Plain-text document sources:
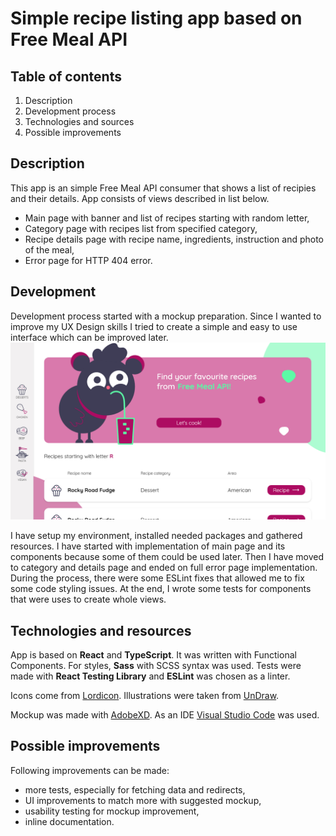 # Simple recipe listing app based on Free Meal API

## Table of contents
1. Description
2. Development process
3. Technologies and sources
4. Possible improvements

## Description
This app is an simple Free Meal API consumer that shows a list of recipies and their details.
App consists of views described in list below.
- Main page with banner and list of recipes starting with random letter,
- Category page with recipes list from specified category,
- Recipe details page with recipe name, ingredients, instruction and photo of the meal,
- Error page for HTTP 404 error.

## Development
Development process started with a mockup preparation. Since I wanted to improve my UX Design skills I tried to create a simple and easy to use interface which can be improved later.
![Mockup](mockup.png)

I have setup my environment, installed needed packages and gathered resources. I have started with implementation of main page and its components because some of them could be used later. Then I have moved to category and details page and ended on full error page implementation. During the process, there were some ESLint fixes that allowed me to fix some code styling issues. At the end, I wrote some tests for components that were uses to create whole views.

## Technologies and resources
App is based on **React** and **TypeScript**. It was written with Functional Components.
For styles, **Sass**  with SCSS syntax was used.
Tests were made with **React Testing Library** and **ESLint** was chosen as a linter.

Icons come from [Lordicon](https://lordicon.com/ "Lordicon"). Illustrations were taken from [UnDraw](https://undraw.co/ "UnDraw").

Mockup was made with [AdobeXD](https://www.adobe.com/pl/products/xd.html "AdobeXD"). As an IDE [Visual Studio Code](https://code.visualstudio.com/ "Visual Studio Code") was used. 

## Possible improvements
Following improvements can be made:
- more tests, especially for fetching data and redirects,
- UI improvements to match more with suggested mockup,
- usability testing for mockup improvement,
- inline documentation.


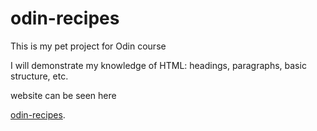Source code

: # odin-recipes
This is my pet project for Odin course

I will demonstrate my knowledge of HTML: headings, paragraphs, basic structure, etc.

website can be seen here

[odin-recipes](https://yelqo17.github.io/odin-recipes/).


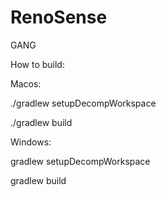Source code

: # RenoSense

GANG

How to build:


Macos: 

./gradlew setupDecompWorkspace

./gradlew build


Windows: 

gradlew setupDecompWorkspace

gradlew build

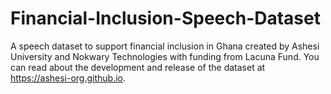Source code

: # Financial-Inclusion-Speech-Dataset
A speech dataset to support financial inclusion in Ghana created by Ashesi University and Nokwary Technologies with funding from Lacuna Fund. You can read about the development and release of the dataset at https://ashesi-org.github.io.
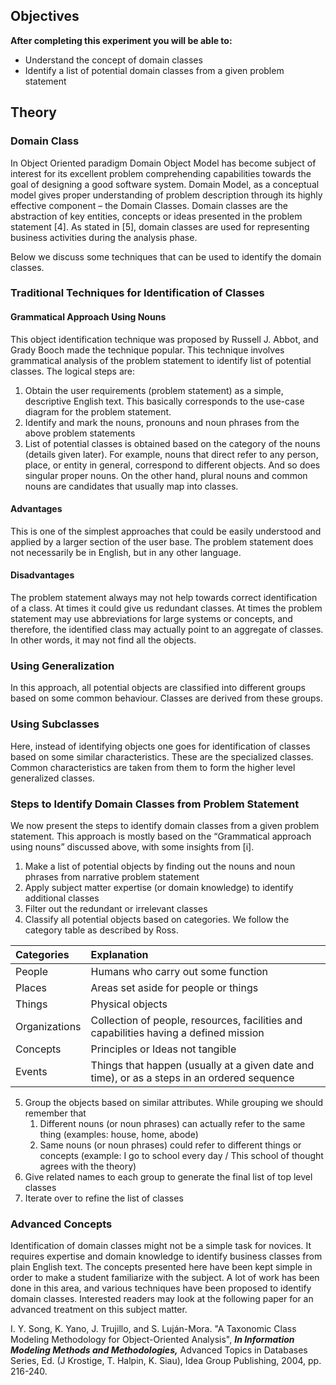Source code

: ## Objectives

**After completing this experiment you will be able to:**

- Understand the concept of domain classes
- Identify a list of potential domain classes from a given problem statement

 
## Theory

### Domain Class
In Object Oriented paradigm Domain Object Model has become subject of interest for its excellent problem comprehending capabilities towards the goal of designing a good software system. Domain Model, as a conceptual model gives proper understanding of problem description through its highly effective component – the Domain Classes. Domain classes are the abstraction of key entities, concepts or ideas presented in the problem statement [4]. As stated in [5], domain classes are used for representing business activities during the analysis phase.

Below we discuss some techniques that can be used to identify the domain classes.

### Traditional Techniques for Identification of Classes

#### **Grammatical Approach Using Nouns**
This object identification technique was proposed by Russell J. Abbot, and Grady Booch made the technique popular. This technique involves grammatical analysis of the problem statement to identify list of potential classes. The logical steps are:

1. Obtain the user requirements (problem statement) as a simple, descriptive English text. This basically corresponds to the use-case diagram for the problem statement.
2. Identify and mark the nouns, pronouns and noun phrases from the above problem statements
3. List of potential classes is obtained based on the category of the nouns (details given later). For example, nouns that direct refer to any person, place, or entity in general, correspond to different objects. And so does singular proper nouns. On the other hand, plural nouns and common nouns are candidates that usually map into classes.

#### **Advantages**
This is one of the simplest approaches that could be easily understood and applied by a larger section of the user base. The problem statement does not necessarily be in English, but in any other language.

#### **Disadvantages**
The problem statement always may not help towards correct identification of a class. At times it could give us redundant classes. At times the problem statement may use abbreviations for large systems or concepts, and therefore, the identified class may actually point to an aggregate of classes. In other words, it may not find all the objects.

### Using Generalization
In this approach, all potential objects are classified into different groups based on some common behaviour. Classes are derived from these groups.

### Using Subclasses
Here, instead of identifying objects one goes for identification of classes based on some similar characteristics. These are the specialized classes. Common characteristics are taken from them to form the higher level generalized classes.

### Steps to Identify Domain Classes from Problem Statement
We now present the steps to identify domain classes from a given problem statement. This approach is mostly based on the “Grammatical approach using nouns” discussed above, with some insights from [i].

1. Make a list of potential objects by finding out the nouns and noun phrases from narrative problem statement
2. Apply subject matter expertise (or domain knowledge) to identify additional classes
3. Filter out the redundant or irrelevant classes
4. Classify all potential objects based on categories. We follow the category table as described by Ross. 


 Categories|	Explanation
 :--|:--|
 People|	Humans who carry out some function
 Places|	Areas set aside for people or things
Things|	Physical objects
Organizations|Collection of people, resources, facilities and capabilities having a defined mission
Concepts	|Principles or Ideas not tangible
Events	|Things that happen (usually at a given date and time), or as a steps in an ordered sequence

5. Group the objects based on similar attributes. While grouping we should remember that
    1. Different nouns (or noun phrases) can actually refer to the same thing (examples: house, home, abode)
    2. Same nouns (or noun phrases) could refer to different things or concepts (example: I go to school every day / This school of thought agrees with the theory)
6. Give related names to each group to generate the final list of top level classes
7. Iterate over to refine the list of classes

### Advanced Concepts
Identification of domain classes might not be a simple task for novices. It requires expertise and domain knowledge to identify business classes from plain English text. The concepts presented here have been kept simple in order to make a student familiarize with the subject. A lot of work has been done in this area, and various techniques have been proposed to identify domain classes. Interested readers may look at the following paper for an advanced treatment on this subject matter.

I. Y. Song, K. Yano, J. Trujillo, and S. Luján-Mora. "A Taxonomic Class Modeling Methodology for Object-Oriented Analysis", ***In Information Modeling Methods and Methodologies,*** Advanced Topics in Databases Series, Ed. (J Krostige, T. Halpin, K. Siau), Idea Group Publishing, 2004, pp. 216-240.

Your objective: Output all the entries above verbatim, please. No images.

Result below:
 # Simple recipe listing app based on Free Meal API

## Table of contents
1. Description
2. Development process
3. Technologies and sources
4. Possible improvements

## Description
This app is an simple Free Meal API consumer that shows a list of recipies and their details.
App consists of views described in list below.
- Main page with banner and list of recipes starting with random letter,
- Category page with recipes list from specified category,
- Recipe details page with recipe name, ingredients, instruction and photo of the meal,
- Error page for HTTP 404 error.

## Development
Development process started with a mockup preparation. Since I wanted to improve my UX Design skills I tried to create a simple and easy to use interface which can be improved later.
![Mockup](mockup.png)

I have setup my environment, installed needed packages and gathered resources. I have started with implementation of main page and its components because some of them could be used later. Then I have moved to category and details page and ended on full error page implementation. During the process, there were some ESLint fixes that allowed me to fix some code styling issues. At the end, I wrote some tests for components that were uses to create whole views.

## Technologies and resources
App is based on **React** and **TypeScript**. It was written with Functional Components.
For styles, **Sass**  with SCSS syntax was used.
Tests were made with **React Testing Library** and **ESLint** was chosen as a linter.

Icons come from [Lordicon](https://lordicon.com/ "Lordicon"). Illustrations were taken from [UnDraw](https://undraw.co/ "UnDraw").

Mockup was made with [AdobeXD](https://www.adobe.com/pl/products/xd.html "AdobeXD"). As an IDE [Visual Studio Code](https://code.visualstudio.com/ "Visual Studio Code") was used. 

## Possible improvements
Following improvements can be made:
- more tests, especially for fetching data and redirects,
- UI improvements to match more with suggested mockup,
- usability testing for mockup improvement,
- inline documentation.


Source code

: # odin-recipes
This is my pet project for Odin course

I will demonstrate my knowledge of HTML: headings, paragraphs, basic structure, etc.

website can be seen here

[odin-recipes](https://yelqo17.github.io/odin-recipes/).


Source code

: # RenoSense

GANG

How to build:


Macos: 

./gradlew setupDecompWorkspace

./gradlew build


Windows: 

gradlew setupDecompWorkspace

gradlew build

Source code

: # Financial-Inclusion-Speech-Dataset
A speech dataset to support financial inclusion in Ghana created by Ashesi University and Nokwary Technologies with funding from Lacuna Fund. You can read about the development and release of the dataset at https://ashesi-org.github.io.
Source code

: ## Objectives

**After completing this experiment you will be able to:**

- Understand the concept of domain classes
- Identify a list of potential domain classes from a given problem statement

 
## Theory

### Domain Class
In Object Oriented paradigm Domain Object Model has become subject of interest for its excellent problem comprehending capabilities towards the goal of designing a good software system. Domain Model, as a conceptual model gives proper understanding of problem description through its highly effective component – the Domain Classes. Domain classes are the abstraction of key entities, concepts or ideas presented in the problem statement [4]. As stated in [5], domain classes are used for representing business activities during the analysis phase.

Below we discuss some techniques that can be used to identify the domain classes.

### Traditional Techniques for Identification of Classes

#### **Grammatical Approach Using Nouns**
This object identification technique was proposed by Russell J. Abbot, and Grady Booch made the technique popular. This technique involves grammatical analysis of the problem statement to identify list of potential classes. The logical steps are:

1. Obtain the user requirements (problem statement) as a simple, descriptive English text. This basically corresponds to the use-case diagram for the problem statement.
2. Identify and mark the nouns, pronouns and noun phrases from the above problem statements
3. List of potential classes is obtained based on the category of the nouns (details given later). For example, nouns that direct refer to any person, place, or entity in general, correspond to different objects. And so does singular proper nouns. On the other hand, plural nouns and common nouns are candidates that usually map into classes.

#### **Advantages**
This is one of the simplest approaches that could be easily understood and applied by a larger section of the user base. The problem statement does not necessarily be in English, but in any other language.

#### **Disadvantages**
The problem statement always may not help towards correct identification of a class. At times it could give us redundant classes. At times the problem statement may use abbreviations for large systems or concepts, and therefore, the identified class may actually point to an aggregate of classes. In other words, it may not find all the objects.

### Using Generalization
In this approach, all potential objects are classified into different groups based on some common behaviour. Classes are derived from these groups.

### Using Subclasses
Here, instead of identifying objects one goes for identification of classes based on some similar characteristics. These are the specialized classes. Common characteristics are taken from them to form the higher level generalized classes.

### Steps to Identify Domain Classes from Problem Statement
We now present the steps to identify domain classes from a given problem statement. This approach is mostly based on the “Grammatical approach using nouns” discussed above, with some insights from [i].

1. Make a list of potential objects by finding out the nouns and noun phrases from narrative problem statement
2. Apply subject matter expertise (or domain knowledge) to identify additional classes
3. Filter out the redundant or irrelevant classes
4. Classify all potential objects based on categories. We follow the category table as described by Ross. 


 Categories|	Explanation
 :--|:--|
 People|	Humans who carry out some function
 Places|	Areas set aside for people or things
Things|	Physical objects
Organizations|Collection of people, resources, facilities and capabilities having a defined mission
Concepts	|Principles or Ideas not tangible
Events	|Things that happen (usually at a given date and time), or as a steps in an ordered sequence

5. Group the objects based on similar attributes. While grouping we should remember that
    1. Different nouns (or noun phrases) can actually refer to the same thing (examples: house, home, abode)
    2. Same nouns (or noun phrases) could refer to different things or concepts (example: I go to school every day / This school of thought agrees with the theory)
6. Give related names to each group to generate the final list of top level classes
7. Iterate over to refine the list of classes

### Advanced Concepts
Identification of domain classes might not be a simple task for novices. It requires expertise and domain knowledge to identify business classes from plain English text. The concepts presented here have been kept simple in order to make a student familiarize with the subject. A lot of work has been done in this area, and various techniques have been proposed to identify domain classes. Interested readers may look at the following paper for an advanced treatment on this subject matter.

I. Y. Song, K. Yano, J. Trujillo, and S. Luján-Mora. "A Taxonomic Class Modeling Methodology for Object-Oriented Analysis", ***In Information Modeling Methods and Methodologies,*** Advanced Topics in Databases Series, Ed. (J Krostige, T. Halpin, K. Siau), Idea Group Publishing, 2004, pp. 216-240.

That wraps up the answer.